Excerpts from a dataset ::
▼

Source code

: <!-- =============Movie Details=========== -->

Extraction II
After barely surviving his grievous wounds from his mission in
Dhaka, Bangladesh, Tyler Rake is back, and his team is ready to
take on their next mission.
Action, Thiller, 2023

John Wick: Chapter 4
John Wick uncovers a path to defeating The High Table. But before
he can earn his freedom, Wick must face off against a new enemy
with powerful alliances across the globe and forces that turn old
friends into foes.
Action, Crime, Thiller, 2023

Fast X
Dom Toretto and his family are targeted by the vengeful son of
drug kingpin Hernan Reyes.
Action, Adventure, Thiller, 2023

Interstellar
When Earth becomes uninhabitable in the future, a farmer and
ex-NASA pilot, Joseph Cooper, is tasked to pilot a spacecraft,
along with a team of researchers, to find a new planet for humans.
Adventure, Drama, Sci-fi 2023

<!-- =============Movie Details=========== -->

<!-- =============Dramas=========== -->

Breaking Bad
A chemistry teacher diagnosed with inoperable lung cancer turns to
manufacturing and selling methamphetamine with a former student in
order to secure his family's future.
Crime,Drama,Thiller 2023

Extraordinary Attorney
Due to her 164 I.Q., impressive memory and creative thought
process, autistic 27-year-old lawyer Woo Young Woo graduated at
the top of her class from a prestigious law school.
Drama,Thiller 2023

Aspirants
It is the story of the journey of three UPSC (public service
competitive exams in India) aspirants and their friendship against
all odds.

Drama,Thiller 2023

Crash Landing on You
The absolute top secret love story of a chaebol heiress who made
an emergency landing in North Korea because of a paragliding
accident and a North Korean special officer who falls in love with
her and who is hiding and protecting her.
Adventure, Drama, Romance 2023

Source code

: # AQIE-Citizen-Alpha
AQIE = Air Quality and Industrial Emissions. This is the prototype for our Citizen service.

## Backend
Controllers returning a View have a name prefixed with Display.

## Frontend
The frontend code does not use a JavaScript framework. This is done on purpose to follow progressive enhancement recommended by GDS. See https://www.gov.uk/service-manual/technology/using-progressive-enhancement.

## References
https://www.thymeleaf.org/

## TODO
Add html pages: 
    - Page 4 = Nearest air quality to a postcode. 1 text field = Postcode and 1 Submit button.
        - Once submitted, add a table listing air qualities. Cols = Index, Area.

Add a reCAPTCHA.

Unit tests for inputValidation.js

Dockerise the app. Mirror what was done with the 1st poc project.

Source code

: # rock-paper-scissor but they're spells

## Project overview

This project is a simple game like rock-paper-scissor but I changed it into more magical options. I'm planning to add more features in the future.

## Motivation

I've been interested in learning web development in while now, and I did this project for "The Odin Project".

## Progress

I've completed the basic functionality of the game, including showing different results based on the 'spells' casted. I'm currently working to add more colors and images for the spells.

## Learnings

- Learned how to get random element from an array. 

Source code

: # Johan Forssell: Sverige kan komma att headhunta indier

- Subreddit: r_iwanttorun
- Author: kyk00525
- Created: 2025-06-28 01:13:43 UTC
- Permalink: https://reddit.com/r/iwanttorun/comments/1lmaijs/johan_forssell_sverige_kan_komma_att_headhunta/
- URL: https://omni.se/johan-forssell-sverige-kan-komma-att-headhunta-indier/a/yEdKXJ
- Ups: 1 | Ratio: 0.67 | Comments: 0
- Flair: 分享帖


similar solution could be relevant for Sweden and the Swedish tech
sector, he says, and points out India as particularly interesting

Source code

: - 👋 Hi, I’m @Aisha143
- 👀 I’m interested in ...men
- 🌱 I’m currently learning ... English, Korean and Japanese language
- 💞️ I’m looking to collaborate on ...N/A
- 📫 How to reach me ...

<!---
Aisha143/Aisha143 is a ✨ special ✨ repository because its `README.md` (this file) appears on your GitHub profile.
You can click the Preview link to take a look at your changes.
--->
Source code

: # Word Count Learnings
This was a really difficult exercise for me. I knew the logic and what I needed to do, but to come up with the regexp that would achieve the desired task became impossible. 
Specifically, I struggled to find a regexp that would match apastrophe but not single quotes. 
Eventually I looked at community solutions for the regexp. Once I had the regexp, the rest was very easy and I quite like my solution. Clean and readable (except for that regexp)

▲

Exercise brief ::
What you write must match the records above exactly, line for line.

Problem solution ::
Source code

: <!-- =============Movie Details=========== -->

Extraction II
After barely surviving his grievous wounds from his mission in
Dhaka, Bangladesh, Tyler Rake is back, and his team is ready to
take on their next mission.
Action, Thiller, 2023

John Wick: Chapter 4
John Wick uncovers a path to defeating The High Table. But before
he can earn his freedom, Wick must face off against a new enemy
with powerful alliances across the globe and forces that turn old
friends into foes.
Action, Crime, Thiller, 2023

Fast X
Dom Toretto and his family are targeted by the vengeful son of
drug kingpin Hernan Reyes.
Action, Adventure, Thiller, 2023

Interstellar
When Earth becomes uninhabitable in the future, a farmer and
ex-NASA pilot, Joseph Cooper, is tasked to pilot a spacecraft,
along with a team of researchers, to find a new planet for humans.
Adventure, Drama, Sci-fi 2023

<!-- =============Movie Details=========== -->

<!-- =============Dramas=========== -->

Breaking Bad
A chemistry teacher diagnosed with inoperable lung cancer turns to
manufacturing and selling methamphetamine with a former student in
order to secure his family's future.
Crime,Drama,Thiller 2023

Extraordinary Attorney
Due to her 164 I.Q., impressive memory and creative thought
process, autistic 27-year-old lawyer Woo Young Woo graduated at
the top of her class from a prestigious law school.
Drama,Thiller 2023

Aspirants
It is the story of the journey of three UPSC (public service
competitive exams in India) aspirants and their friendship against
all odds.

Drama,Thiller 2023

Crash Landing on You
The absolute top secret love story of a chaebol heiress who made
an emergency landing in North Korea because of a paragliding
accident and a North Korean special officer who falls in love with
her and who is hiding and protecting her.
Adventure, Drama, Romance 2023

Source code

: # AQIE-Citizen-Alpha
AQIE = Air Quality and Industrial Emissions. This is the prototype for our Citizen service.

## Backend
Controllers returning a View have a name prefixed with Display.

## Frontend
The frontend code does not use a JavaScript framework. This is done on purpose to follow progressive enhancement recommended by GDS. See https://www.gov.uk/service-manual/technology/using-progressive-enhancement.

## References
https://www.thymeleaf.org/

## TODO
Add html pages: 
    - Page 4 = Nearest air quality to a postcode. 1 text field = Postcode and 1 Submit button.
        - Once submitted, add a table listing air qualities. Cols = Index, Area.

Add a reCAPTCHA.

Unit tests for inputValidation.js

Dockerise the app. Mirror what was done with the 1st poc project.

Source code

: # rock-paper-scissor but they're spells

## Project overview

This project is a simple game like rock-paper-scissor but I changed it into more magical options. I'm planning to add more features in the future.

## Motivation

I've been interested in learning web development in while now, and I did this project for "The Odin Project".

## Progress

I've completed the basic functionality of the game, including showing different results based on the 'spells' casted. I'm currently working to add more colors and images for the spells.

## Learnings

- Learned how to get random element from an array. 

Source code

: # Johan Forssell: Sverige kan komma att headhunta indier

- Subreddit: r_iwanttorun
- Author: kyk00525
- Created: 2025-06-28 01:13:43 UTC
- Permalink: https://reddit.com/r/iwanttorun/comments/1lmaijs/johan_forssell_sverige_kan_komma_att_headhunta/
- URL: https://omni.se/johan-forssell-sverige-kan-komma-att-headhunta-indier/a/yEdKXJ
- Ups: 1 | Ratio: 0.67 | Comments: 0
- Flair: 分享帖


similar solution could be relevant for Sweden and the Swedish tech
sector, he says, and points out India as particularly interesting

Source code

: - 👋 Hi, I’m @Aisha143
- 👀 I’m interested in ...men
- 🌱 I’m currently learning ... English, Korean and Japanese language
- 💞️ I’m looking to collaborate on ...N/A
- 📫 How to reach me ...

<!---
Aisha143/Aisha143 is a ✨ special ✨ repository because its `README.md` (this file) appears on your GitHub profile.
You can click the Preview link to take a look at your changes.
--->
Source code

: # Word Count Learnings
This was a really difficult exercise for me. I knew the logic and what I needed to do, but to come up with the regexp that would achieve the desired task became impossible. 
Specifically, I struggled to find a regexp that would match apastrophe but not single quotes. 
Eventually I looked at community solutions for the regexp. Once I had the regexp, the rest was very easy and I quite like my solution. Clean and readable (except for that regexp)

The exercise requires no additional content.